- WORK INSTRUCTION: Identify each line in the records below that contains the word "tutorials", and copy it.

- GIVEN INFORMATION:
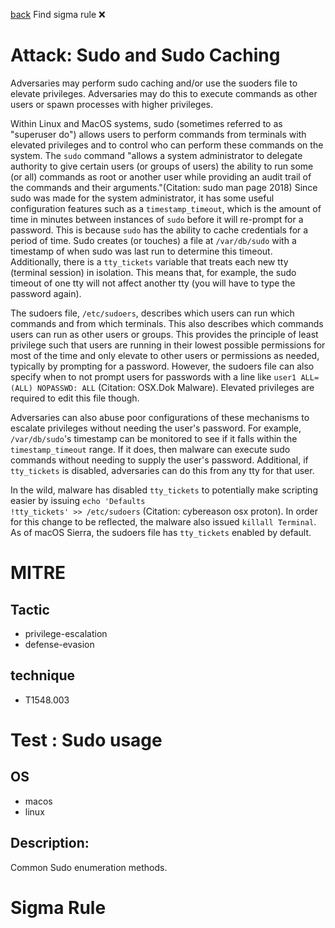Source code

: 
[back](../index.md)
Find sigma rule :x: 

# Attack: Sudo and Sudo Caching 

Adversaries may perform sudo caching and/or use the suoders file to elevate privileges. Adversaries may do this to execute commands as other users or spawn processes with higher privileges.

Within Linux and MacOS systems, sudo (sometimes referred to as "superuser do") allows users to perform commands from terminals with elevated privileges and to control who can perform these commands on the system. The <code>sudo</code> command "allows a system administrator to delegate authority to give certain users (or groups of users) the ability to run some (or all) commands as root or another user while providing an audit trail of the commands and their arguments."(Citation: sudo man page 2018) Since sudo was made for the system administrator, it has some useful configuration features such as a <code>timestamp_timeout</code>, which is the amount of time in minutes between instances of <code>sudo</code> before it will re-prompt for a password. This is because <code>sudo</code> has the ability to cache credentials for a period of time. Sudo creates (or touches) a file at <code>/var/db/sudo</code> with a timestamp of when sudo was last run to determine this timeout. Additionally, there is a <code>tty_tickets</code> variable that treats each new tty (terminal session) in isolation. This means that, for example, the sudo timeout of one tty will not affect another tty (you will have to type the password again).

The sudoers file, <code>/etc/sudoers</code>, describes which users can run which commands and from which terminals. This also describes which commands users can run as other users or groups. This provides the principle of least privilege such that users are running in their lowest possible permissions for most of the time and only elevate to other users or permissions as needed, typically by prompting for a password. However, the sudoers file can also specify when to not prompt users for passwords with a line like <code>user1 ALL=(ALL) NOPASSWD: ALL</code> (Citation: OSX.Dok Malware). Elevated privileges are required to edit this file though.

Adversaries can also abuse poor configurations of these mechanisms to escalate privileges without needing the user's password. For example, <code>/var/db/sudo</code>'s timestamp can be monitored to see if it falls within the <code>timestamp_timeout</code> range. If it does, then malware can execute sudo commands without needing to supply the user's password. Additional, if <code>tty_tickets</code> is disabled, adversaries can do this from any tty for that user.

In the wild, malware has disabled <code>tty_tickets</code> to potentially make scripting easier by issuing <code>echo \'Defaults !tty_tickets\' >> /etc/sudoers</code> (Citation: cybereason osx proton). In order for this change to be reflected, the malware also issued <code>killall Terminal</code>. As of macOS Sierra, the sudoers file has <code>tty_tickets</code> enabled by default.

# MITRE
## Tactic
  - privilege-escalation
  - defense-evasion


## technique
  - T1548.003


# Test : Sudo usage
## OS
  - macos
  - linux


## Description:
Common Sudo enumeration methods.


# Sigma Rule

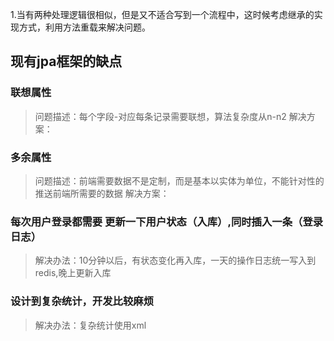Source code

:1.当有两种处理逻辑很相似，但是又不适合写到一个流程中，这时候考虑继承的实现方式，利用方法重载来解决问题。

## 现有jpa框架的缺点
### 联想属性   
> 问题描述：每个字段-对应每条记录需要联想，算法复杂度从n-n2
> 解决方案：

### 多余属性
> 问题描述：前端需要数据不是定制，而是基本以实体为单位，不能针对性的推送前端所需要的数据
> 解决方案：

### 每次用户登录都需要 更新一下用户状态（入库）,同时插入一条（登录日志）
> 解决办法：10分钟以后，有状态变化再入库，一天的操作日志统一写入到redis,晚上更新入库

### 设计到复杂统计，开发比较麻烦
>解决办法：复杂统计使用xml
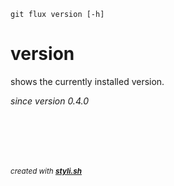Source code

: 
    git flux version [-h]

# version

shows the currently installed version.

_since version 0.4.0_
 



<br/><br/>
---
<sup><i>created with <b><a href="https://github.com/eliranmal/styli.sh">styli.sh</a></b></i></sup>
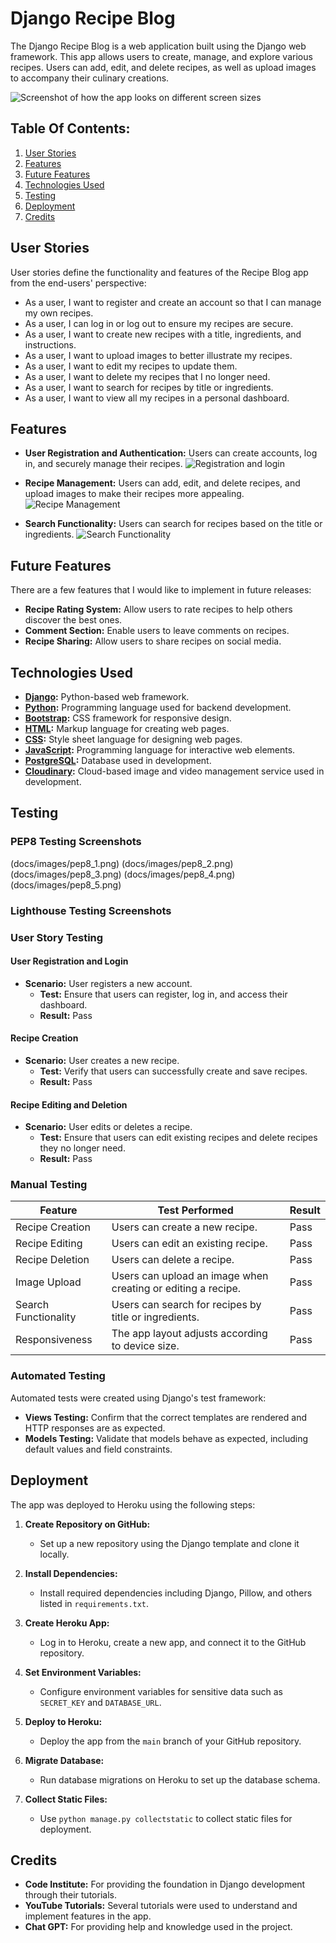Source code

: # Django Recipe Blog

The Django Recipe Blog is a web application built using the Django web framework. This app allows users to create, manage, and explore various recipes. Users can add, edit, and delete recipes, as well as upload images to accompany their culinary creations.

![Screenshot of how the app looks on different screen sizes](docs/images/responsive-screens.png)

## Table Of Contents:
1. [User Stories](#user-stories)
2. [Features](#features)
3. [Future Features](#future-features)
4. [Technologies Used](#technologies-used)
5. [Testing](#testing)
6. [Deployment](#deployment)
7. [Credits](#credits)

## User Stories

User stories define the functionality and features of the Recipe Blog app from the end-users' perspective:

- As a user, I want to register and create an account so that I can manage my own recipes.
- As a user, I can log in or log out to ensure my recipes are secure.
- As a user, I want to create new recipes with a title, ingredients, and instructions.
- As a user, I want to upload images to better illustrate my recipes.
- As a user, I want to edit my recipes to update them.
- As a user, I want to delete my recipes that I no longer need.
- As a user, I want to search for recipes by title or ingredients.
- As a user, I want to view all my recipes in a personal dashboard.

## Features 

- **User Registration and Authentication:** Users can create accounts, log in, and securely manage their recipes.
![Registration and login](docs/images/register.png)

- **Recipe Management:** Users can add, edit, and delete recipes, and upload images to make their recipes more appealing.
![Recipe Management](docs/images/recipe-management.png) 

- **Search Functionality:** Users can search for recipes based on the title or ingredients.
![Search Functionality](docs/images/search-functionality.png)  

## Future Features

There are a few features that I would like to implement in future releases:

- **Recipe Rating System:** Allow users to rate recipes to help others discover the best ones.
- **Comment Section:** Enable users to leave comments on recipes.
- **Recipe Sharing:** Allow users to share recipes on social media.

## Technologies Used

- **[Django](https://www.djangoproject.com/):** Python-based web framework.
- **[Python](https://www.python.org/):** Programming language used for backend development.
- **[Bootstrap](https://getbootstrap.com/):** CSS framework for responsive design.
- **[HTML](https://en.wikipedia.org/wiki/HTML):** Markup language for creating web pages.
- **[CSS](https://en.wikipedia.org/wiki/CSS):** Style sheet language for designing web pages.
- **[JavaScript](https://en.wikipedia.org/wiki/JavaScript):** Programming language for interactive web elements.
- **[PostgreSQL](https://www.postgresql.org/):** Database used in development.
- **[Cloudinary](https://cloudinary.com/):** Cloud-based image and video management service used in development.


## Testing

### PEP8 Testing Screenshots

(docs/images/pep8_1.png)
(docs/images/pep8_2.png)
(docs/images/pep8_3.png)
(docs/images/pep8_4.png)
(docs/images/pep8_5.png)

### Lighthouse Testing Screenshots



### User Story Testing

#### User Registration and Login
- **Scenario:** User registers a new account.
  - **Test:** Ensure that users can register, log in, and access their dashboard.
  - **Result:** Pass
  
#### Recipe Creation
- **Scenario:** User creates a new recipe.
  - **Test:** Verify that users can successfully create and save recipes.
  - **Result:** Pass

#### Recipe Editing and Deletion
- **Scenario:** User edits or deletes a recipe.
  - **Test:** Ensure that users can edit existing recipes and delete recipes they no longer need.
  - **Result:** Pass

### Manual Testing
| Feature               | Test Performed                                                     | Result  |
|-----------------------|--------------------------------------------------------------------|---------|
| Recipe Creation       | Users can create a new recipe.                                     | Pass    |
| Recipe Editing        | Users can edit an existing recipe.                                 | Pass    |
| Recipe Deletion       | Users can delete a recipe.                                         | Pass    |
| Image Upload          | Users can upload an image when creating or editing a recipe.       | Pass    |
| Search Functionality  | Users can search for recipes by title or ingredients.              | Pass    |
| Responsiveness        | The app layout adjusts according to device size.                   | Pass    |

### Automated Testing

Automated tests were created using Django's test framework:

- **Views Testing:** Confirm that the correct templates are rendered and HTTP responses are as expected.
- **Models Testing:** Validate that models behave as expected, including default values and field constraints.

## Deployment

The app was deployed to Heroku using the following steps:

1. **Create Repository on GitHub:**
   - Set up a new repository using the Django template and clone it locally.

2. **Install Dependencies:**
   - Install required dependencies including Django, Pillow, and others listed in `requirements.txt`.

3. **Create Heroku App:**
   - Log in to Heroku, create a new app, and connect it to the GitHub repository.

4. **Set Environment Variables:**
   - Configure environment variables for sensitive data such as `SECRET_KEY` and `DATABASE_URL`.

5. **Deploy to Heroku:**
   - Deploy the app from the `main` branch of your GitHub repository.

6. **Migrate Database:**
   - Run database migrations on Heroku to set up the database schema.

7. **Collect Static Files:**
   - Use `python manage.py collectstatic` to collect static files for deployment.

## Credits

- **Code Institute:** For providing the foundation in Django development through their tutorials.
- **YouTube Tutorials:** Several tutorials were used to understand and implement features in the app.
- **Chat GPT:** For providing help and knowledge used in the project.
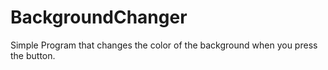 # BackgroundChanger
Simple Program that changes the color of the background when you press the button.
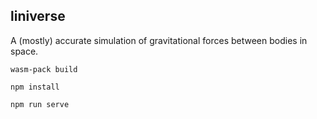 ## liniverse
A (mostly) accurate simulation of gravitational forces between bodies in space.

`wasm-pack build`

`npm install`

`npm run serve`
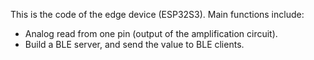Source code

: This is the code of the edge device (ESP32S3).
Main functions include:
- Analog read from one pin (output of the amplification circuit).
- Build a BLE server, and send the value to BLE clients.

- YOUR SOLUTION:
- **Code Institute:** For providing the foundation in Django development through their tutorials.
- **YouTube Tutorials:** Several tutorials were used to understand and implement features in the app.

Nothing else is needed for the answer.